## Activity
Count every line in the entries that contains "Korea". Report that count alone.

[Saved data entries]
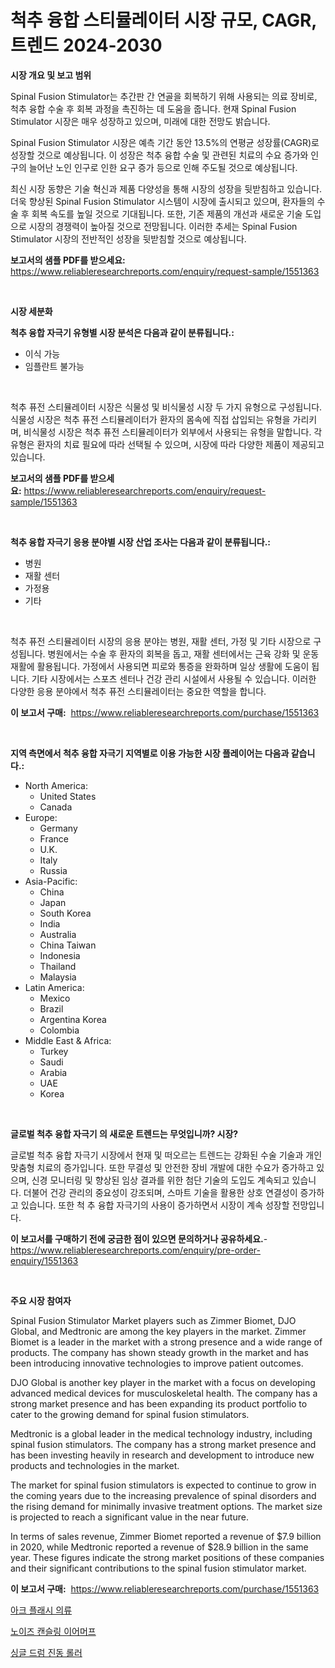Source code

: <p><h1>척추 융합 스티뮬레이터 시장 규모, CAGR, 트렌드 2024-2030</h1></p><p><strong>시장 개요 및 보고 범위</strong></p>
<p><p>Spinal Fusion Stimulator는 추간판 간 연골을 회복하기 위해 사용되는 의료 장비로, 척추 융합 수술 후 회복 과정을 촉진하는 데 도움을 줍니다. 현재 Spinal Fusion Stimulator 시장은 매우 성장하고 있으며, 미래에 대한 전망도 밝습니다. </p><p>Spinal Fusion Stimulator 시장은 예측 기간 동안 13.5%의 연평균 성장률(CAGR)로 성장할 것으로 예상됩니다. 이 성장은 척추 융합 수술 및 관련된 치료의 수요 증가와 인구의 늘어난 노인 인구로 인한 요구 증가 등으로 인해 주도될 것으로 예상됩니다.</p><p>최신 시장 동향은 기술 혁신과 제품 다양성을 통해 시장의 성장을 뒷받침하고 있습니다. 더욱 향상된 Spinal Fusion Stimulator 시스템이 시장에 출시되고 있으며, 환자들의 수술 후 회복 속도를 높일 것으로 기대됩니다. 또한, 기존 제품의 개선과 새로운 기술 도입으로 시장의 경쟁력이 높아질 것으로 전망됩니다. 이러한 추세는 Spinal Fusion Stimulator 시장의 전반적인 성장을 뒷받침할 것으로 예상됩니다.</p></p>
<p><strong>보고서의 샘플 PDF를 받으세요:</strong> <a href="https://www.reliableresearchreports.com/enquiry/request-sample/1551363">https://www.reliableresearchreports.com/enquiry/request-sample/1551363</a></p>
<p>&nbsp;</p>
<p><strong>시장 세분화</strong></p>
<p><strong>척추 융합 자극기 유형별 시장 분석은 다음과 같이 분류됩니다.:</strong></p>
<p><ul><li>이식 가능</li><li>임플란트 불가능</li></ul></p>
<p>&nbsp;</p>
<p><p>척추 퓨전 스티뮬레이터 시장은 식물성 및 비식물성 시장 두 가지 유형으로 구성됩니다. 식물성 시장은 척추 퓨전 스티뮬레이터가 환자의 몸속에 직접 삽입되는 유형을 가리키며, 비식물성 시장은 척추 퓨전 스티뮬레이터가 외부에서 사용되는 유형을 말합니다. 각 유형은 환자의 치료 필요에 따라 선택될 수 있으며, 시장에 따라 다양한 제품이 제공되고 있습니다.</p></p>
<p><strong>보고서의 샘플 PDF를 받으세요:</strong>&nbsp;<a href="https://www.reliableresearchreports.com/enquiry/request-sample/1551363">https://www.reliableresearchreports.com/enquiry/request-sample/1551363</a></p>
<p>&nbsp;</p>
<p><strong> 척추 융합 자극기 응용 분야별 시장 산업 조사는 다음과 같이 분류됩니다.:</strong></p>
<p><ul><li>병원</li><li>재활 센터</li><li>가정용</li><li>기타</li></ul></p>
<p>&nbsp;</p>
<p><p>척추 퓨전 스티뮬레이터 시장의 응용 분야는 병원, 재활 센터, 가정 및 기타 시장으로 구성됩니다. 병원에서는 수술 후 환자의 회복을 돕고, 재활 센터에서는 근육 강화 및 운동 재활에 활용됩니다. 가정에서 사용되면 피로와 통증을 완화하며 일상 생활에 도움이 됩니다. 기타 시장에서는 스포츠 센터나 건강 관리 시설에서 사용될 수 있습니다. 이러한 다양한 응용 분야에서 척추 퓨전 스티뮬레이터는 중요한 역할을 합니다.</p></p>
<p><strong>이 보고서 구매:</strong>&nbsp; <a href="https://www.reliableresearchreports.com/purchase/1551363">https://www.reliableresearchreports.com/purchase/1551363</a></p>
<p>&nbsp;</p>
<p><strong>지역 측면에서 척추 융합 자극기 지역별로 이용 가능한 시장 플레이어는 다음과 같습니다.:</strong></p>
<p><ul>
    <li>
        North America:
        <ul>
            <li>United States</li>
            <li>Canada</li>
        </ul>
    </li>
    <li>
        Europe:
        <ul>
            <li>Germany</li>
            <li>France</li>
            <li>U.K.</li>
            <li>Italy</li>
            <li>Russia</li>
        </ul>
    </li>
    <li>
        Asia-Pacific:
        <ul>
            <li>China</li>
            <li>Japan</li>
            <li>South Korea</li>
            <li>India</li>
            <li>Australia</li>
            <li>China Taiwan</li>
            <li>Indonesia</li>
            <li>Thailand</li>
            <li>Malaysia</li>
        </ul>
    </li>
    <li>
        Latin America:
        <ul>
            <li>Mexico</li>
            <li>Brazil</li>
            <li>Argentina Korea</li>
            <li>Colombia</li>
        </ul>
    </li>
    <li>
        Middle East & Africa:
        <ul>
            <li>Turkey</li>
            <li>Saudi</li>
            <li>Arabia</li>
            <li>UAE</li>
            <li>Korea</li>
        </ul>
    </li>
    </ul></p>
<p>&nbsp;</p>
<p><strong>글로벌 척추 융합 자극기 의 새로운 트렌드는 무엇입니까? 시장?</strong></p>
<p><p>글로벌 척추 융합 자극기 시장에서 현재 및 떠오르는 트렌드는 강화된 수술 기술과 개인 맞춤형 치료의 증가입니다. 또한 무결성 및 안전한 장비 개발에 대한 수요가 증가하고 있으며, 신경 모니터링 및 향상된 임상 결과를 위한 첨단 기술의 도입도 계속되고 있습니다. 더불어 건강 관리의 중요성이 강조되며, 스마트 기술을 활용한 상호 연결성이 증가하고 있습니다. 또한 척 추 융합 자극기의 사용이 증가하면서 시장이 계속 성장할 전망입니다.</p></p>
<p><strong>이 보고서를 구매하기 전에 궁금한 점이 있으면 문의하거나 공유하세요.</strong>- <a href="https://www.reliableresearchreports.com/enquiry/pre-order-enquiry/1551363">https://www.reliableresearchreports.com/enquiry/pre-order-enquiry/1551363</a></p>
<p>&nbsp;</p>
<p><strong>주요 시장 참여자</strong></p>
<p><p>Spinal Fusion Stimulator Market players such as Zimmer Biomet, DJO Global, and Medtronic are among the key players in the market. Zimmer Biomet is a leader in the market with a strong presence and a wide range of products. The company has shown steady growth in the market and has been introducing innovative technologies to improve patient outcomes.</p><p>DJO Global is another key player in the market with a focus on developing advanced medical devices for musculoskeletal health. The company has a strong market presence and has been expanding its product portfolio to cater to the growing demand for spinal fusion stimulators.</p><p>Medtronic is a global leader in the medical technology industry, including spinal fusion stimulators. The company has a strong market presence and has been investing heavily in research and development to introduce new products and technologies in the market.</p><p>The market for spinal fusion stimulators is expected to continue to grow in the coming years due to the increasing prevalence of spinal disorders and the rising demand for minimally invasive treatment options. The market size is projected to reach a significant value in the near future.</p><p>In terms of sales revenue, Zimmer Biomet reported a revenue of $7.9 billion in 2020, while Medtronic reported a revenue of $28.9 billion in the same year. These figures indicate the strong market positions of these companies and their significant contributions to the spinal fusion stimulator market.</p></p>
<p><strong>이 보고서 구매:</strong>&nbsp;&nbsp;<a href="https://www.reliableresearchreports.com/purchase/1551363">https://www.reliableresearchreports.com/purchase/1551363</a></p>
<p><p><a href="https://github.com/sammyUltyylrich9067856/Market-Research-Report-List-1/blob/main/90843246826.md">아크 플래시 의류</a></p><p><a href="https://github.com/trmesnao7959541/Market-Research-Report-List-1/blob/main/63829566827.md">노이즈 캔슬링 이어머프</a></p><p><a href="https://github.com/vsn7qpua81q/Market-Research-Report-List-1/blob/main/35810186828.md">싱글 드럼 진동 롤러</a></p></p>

---

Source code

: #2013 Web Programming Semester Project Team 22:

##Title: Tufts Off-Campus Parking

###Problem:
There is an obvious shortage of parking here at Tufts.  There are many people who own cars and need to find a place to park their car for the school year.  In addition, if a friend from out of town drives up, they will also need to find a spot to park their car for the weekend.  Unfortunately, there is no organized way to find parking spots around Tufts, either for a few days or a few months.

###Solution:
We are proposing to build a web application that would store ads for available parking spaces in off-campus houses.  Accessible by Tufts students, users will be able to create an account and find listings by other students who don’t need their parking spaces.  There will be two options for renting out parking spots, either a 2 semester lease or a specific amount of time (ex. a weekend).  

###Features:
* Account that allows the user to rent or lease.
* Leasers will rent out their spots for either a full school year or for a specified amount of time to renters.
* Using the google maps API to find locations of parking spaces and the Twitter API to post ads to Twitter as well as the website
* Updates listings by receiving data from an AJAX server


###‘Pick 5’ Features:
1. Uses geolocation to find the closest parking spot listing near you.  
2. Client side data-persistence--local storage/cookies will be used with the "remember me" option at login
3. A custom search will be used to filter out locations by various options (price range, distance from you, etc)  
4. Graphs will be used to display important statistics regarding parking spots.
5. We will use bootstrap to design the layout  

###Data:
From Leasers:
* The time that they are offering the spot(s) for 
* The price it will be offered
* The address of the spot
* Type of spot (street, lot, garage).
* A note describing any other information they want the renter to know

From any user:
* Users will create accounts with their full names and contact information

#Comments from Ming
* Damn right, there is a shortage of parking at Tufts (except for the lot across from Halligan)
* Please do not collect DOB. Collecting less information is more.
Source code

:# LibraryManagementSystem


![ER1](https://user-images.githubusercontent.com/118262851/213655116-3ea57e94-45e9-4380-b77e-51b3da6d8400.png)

--

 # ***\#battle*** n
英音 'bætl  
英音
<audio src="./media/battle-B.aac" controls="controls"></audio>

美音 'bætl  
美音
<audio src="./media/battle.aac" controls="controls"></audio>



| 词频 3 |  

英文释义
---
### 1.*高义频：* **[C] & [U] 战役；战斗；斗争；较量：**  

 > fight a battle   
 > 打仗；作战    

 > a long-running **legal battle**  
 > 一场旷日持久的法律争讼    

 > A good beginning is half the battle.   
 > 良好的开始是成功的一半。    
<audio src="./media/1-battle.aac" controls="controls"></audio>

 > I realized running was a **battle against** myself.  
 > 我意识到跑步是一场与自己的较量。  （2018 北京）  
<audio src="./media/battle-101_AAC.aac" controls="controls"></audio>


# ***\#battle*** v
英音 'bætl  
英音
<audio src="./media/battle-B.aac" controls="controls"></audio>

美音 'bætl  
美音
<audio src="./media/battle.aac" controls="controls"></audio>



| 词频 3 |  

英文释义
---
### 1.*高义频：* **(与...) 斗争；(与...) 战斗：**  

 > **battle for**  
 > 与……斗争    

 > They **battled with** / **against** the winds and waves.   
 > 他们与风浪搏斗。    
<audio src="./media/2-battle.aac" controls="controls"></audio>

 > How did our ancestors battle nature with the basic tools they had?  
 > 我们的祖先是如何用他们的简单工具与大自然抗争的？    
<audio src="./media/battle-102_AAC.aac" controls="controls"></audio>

## Output below
3